- Your task: From the first line to the last, give the data again exactly.

- Records to process:
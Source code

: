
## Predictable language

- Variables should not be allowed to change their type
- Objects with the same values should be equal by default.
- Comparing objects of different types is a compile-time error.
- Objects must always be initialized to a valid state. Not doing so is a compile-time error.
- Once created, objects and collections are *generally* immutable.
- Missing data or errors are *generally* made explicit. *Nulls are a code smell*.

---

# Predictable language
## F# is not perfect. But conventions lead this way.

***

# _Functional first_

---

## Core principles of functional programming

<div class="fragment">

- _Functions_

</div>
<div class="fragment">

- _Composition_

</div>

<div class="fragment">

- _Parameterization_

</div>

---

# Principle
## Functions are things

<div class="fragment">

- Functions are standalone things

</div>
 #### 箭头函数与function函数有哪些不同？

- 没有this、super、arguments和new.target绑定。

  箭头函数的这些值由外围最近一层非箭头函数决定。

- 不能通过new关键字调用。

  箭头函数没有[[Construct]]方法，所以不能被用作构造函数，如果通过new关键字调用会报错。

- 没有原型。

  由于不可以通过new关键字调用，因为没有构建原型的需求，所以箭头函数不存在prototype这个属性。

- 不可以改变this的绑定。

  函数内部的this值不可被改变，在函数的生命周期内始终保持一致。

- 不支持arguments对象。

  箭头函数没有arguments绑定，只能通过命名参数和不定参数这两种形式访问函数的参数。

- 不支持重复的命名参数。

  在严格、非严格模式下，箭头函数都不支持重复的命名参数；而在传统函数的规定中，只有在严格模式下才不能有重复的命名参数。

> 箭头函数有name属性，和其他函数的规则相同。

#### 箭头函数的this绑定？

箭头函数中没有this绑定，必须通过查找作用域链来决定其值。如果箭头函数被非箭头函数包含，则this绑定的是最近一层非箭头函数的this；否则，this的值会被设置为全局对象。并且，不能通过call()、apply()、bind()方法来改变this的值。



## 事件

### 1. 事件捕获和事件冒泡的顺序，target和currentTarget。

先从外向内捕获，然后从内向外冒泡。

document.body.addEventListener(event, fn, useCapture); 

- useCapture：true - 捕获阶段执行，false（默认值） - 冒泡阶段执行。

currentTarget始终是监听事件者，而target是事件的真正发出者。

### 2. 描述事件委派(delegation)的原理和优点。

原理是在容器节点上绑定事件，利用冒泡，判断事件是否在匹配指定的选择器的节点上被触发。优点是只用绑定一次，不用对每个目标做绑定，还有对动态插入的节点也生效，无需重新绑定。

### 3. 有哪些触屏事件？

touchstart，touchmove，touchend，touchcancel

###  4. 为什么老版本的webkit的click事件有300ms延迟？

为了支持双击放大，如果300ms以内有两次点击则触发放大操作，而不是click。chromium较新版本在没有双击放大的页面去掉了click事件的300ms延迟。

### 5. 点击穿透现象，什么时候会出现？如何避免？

- Your response:
Source code

:
## Predictable language

- Variables should not be allowed to change their type
- Objects with the same values should be equal by default.
- Comparing objects of different types is a compile-time error.
- Objects must always be initialized to a valid state. Not doing so is a compile-time error.
- Once created, objects and collections are *generally* immutable.
- Missing data or errors are *generally* made explicit. *Nulls are a code smell*.

---

# Predictable language
## F# is not perfect. But conventions lead this way.

***

# _Functional first_

---

## Core principles of functional programming

<div class="fragment">

- _Functions_

</div>
<div class="fragment">

- _Composition_

</div>

<div class="fragment">

- _Parameterization_

</div>

---

# Principle
## Functions are things

<div class="fragment">

- Functions are standalone things

</div>
 #### 箭头函数与function函数有哪些不同？

- 没有this、super、arguments和new.target绑定。

  箭头函数的这些值由外围最近一层非箭头函数决定。

- 不能通过new关键字调用。

  箭头函数没有[[Construct]]方法，所以不能被用作构造函数，如果通过new关键字调用会报错。

- 没有原型。

  由于不可以通过new关键字调用，因为没有构建原型的需求，所以箭头函数不存在prototype这个属性。

- 不可以改变this的绑定。

  函数内部的this值不可被改变，在函数的生命周期内始终保持一致。

- 不支持arguments对象。

  箭头函数没有arguments绑定，只能通过命名参数和不定参数这两种形式访问函数的参数。

- 不支持重复的命名参数。

  在严格、非严格模式下，箭头函数都不支持重复的命名参数；而在传统函数的规定中，只有在严格模式下才不能有重复的命名参数。

> 箭头函数有name属性，和其他函数的规则相同。

#### 箭头函数的this绑定？

箭头函数中没有this绑定，必须通过查找作用域链来决定其值。如果箭头函数被非箭头函数包含，则this绑定的是最近一层非箭头函数的this；否则，this的值会被设置为全局对象。并且，不能通过call()、apply()、bind()方法来改变this的值。



## 事件

### 1. 事件捕获和事件冒泡的顺序，target和currentTarget。

先从外向内捕获，然后从内向外冒泡。

document.body.addEventListener(event, fn, useCapture); 

- useCapture：true - 捕获阶段执行，false（默认值） - 冒泡阶段执行。

currentTarget始终是监听事件者，而target是事件的真正发出者。

### 2. 描述事件委派(delegation)的原理和优点。

原理是在容器节点上绑定事件，利用冒泡，判断事件是否在匹配指定的选择器的节点上被触发。优点是只用绑定一次，不用对每个目标做绑定，还有对动态插入的节点也生效，无需重新绑定。

### 3. 有哪些触屏事件？

touchstart，touchmove，touchend，touchcancel

###  4. 为什么老版本的webkit的click事件有300ms延迟？

为了支持双击放大，如果300ms以内有两次点击则触发放大操作，而不是click。chromium较新版本在没有双击放大的页面去掉了click事件的300ms延迟。

### 5. 点击穿透现象，什么时候会出现？如何避免？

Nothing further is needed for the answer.